Voyons comment se présente la situation du nucléaire aujourd'hui, sur le plan des réserves de carburants. Celles des réacteurs dit « de troisième génération » qu'on s'apprête à mettre en chantier ne dépasseront vraisemblablement pas le siècle. Pas mieux que le pétrole. Celles de la « quatrième génération », encore au stade de l'étude du prototype pourraient durer trois ou quatre mille ans. Alors : pas de panique …

Vraiment ?

Rappelons que quatre mille ans, c'est la période écoulée depuis l'Empire égyptien, peu de choses à l'échelle de la lignée humaine. C'est pourquoi il faut favoriser les solutions pérennes, comme le solaire.

Ces remarques nous amènent à un autre problème auquel le nucléaire doit faire face. Peut-être le plus grave : la réaction des citoyens face à l'implantation de dizaines de milliers de réacteurs nucléaires. Les bombes atomiques, les accidents comme Tchernobyl, associés à la menace du terrorisme, ont provoqué une méfiance profonde, un rejet qui s'apparente à une diabolisation. Dans ce contexte, les tentatives de rassurer le public et de l'amener à accepter le nucléaire par des campagnes d'information me paraissent illusoires. Et je doute fort que nos dirigeants se risquent un jour à soumettre la filière nucléaire à un référendum, ou même à l'imposer par décret.

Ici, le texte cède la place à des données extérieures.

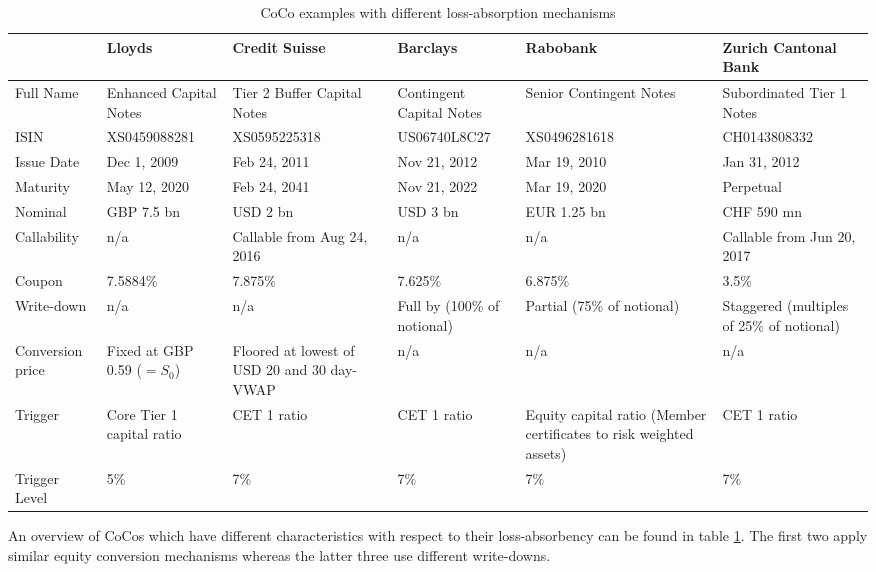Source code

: \begin{table}[H]
	\tiny
	\setlength{\extrarowheight}{2.5pt}
	\centering
	\begin{tabular}{p{1.5cm}p{2cm}p{2cm}p{2cm}p{2cm}p{2cm}}
		\toprule
			& Lloyds & Credit Suisse & Barclays & Rabobank & Zurich Cantonal Bank \\ 
		\midrule
			Full Name & Enhanced Capital Notes & Tier 2 Buffer Capital Notes & Contingent Capital Notes & Senior Contingent Notes & Subordinated Tier 1 Notes \\
			ISIN & XS0459088281 & XS0595225318 & US06740L8C27 & XS0496281618 & CH0143808332 \\
			Issue Date & Dec 1, 2009 & Feb 24, 2011 & Nov 21, 2012 & Mar 19, 2010 & Jan 31, 2012 \\ 
			Maturity & May 12, 2020 & Feb 24, 2041 & Nov 21, 2022 & Mar 19, 2020 & Perpetual \\ 
		\midrule
			Nominal & GBP 7.5 bn  & USD 2 bn & USD 3 bn & EUR 1.25 bn & CHF 590 mn\\
			Callability & n/a & Callable from Aug 24, 2016 & n/a & n/a & Callable from Jun 20, 2017 \\	
			Coupon & 7.5884\% & 7.875\% & 7.625\% & 6.875\% & 3.5\% \\
		\midrule
			Write-down & n/a & n/a & Full by (100\% of notional) & Partial (75\% of notional) & Staggered (multiples of 25\% of notional) \\
			Conversion price & Fixed at GBP 0.59 ($=S_0$) & Floored at lowest of USD 20 and 30 day-VWAP & n/a & n/a & n/a \\
			Trigger & Core Tier 1 capital ratio & CET 1 ratio & CET 1 ratio & Equity capital ratio (Member certificates to risk weighted assets)& CET 1 ratio \\
			Trigger Level & 5\% & 7\% & 7\% & 7\% & 7\% \\
		\bottomrule
	\end{tabular}
	\caption[CoCo examples with different loss-absorption mechanisms]{CoCo examples with different loss-absorption mechanisms \citep{lloyds2009, creditsuisse2011, barclays2010, rabobank2010, zkv2013}}
	\label{tbl:examples}
\end{table}

An overview of CoCos which have different characteristics with respect to their loss-absorbency can be found in table \ref{tbl:examples}. The first two apply similar equity conversion mechanisms whereas the latter three use different write-downs.

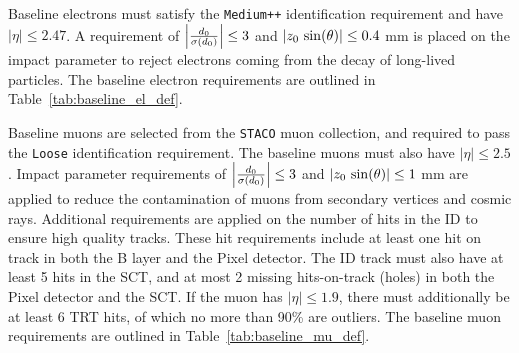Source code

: Baseline electrons must satisfy the \texttt{Medium++} identification
requirement and have $|\eta| \leq 2.47$.
A requirement of $ \left| \frac{d_0}{\sigma(d_0)} \right|  \leq 3$ and
$ \left| z_0\,\sin(\theta) \right|  \leq 0.4$ mm is placed on the impact parameter
to reject electrons coming from the decay of long-lived particles.
The baseline electron requirements are outlined in
Table~\ref{tab:baseline_el_def}.

\begin{table}[ht]
\caption{Baseline electron requirements.}
\label{tab:baseline_el_def}
\end{table}

Baseline muons are selected from the \texttt{STACO} muon collection, and
required to pass the \texttt{Loose} identification requirement. The baseline
muons must also have $|\eta| \leq 2.5$.
Impact parameter requirements of $ \left| \frac{d_0}{\sigma(d_0)} \right|  \leq 3$ and
$ \left| z_0\,\sin(\theta) \right|  \leq 1$ mm are applied to reduce the contamination of muons
from secondary vertices and cosmic rays.
Additional requirements are applied on the number of hits in the ID to ensure
high quality tracks.
These  hit requirements include at least one hit on track in both the B layer
and the Pixel detector.
The ID track must also have at least 5 hits in the SCT, and at most 2 missing 
hits-on-track (holes) in both the Pixel detector and the SCT. 
If the muon has $|\eta| \leq 1.9$, there must additionally be at least 6 TRT
hits, of which no more than 90\% are outliers.
The baseline muon requirements are outlined in Table~\ref{tab:baseline_mu_def}.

Il existe une expression qui résume bien le comportement des politiques par rapport à un problème trop brûlant (expression tout-à fait-appropriée ici). Ca s'appelle « pas pendant mon mandat électoral ». Plutôt que de prendre des décisions impopulaires, qui pourraient provoquer des réactions violentes et faire perdre des voix, le parti politique au pouvoir préfère « traditionnellement » ignorer la question, et faire traîner les démarches jusqu'aux prochaines élections. Le temps passant, la situation s'aggrave, et peut nous amener au bord d'une crise énergétique majeure, si entretemps on n'a pas développé considérablement l'utilisation des énergies renouvelables. C'est le scénario que je redoute particulièrement pour les prochaines décennies.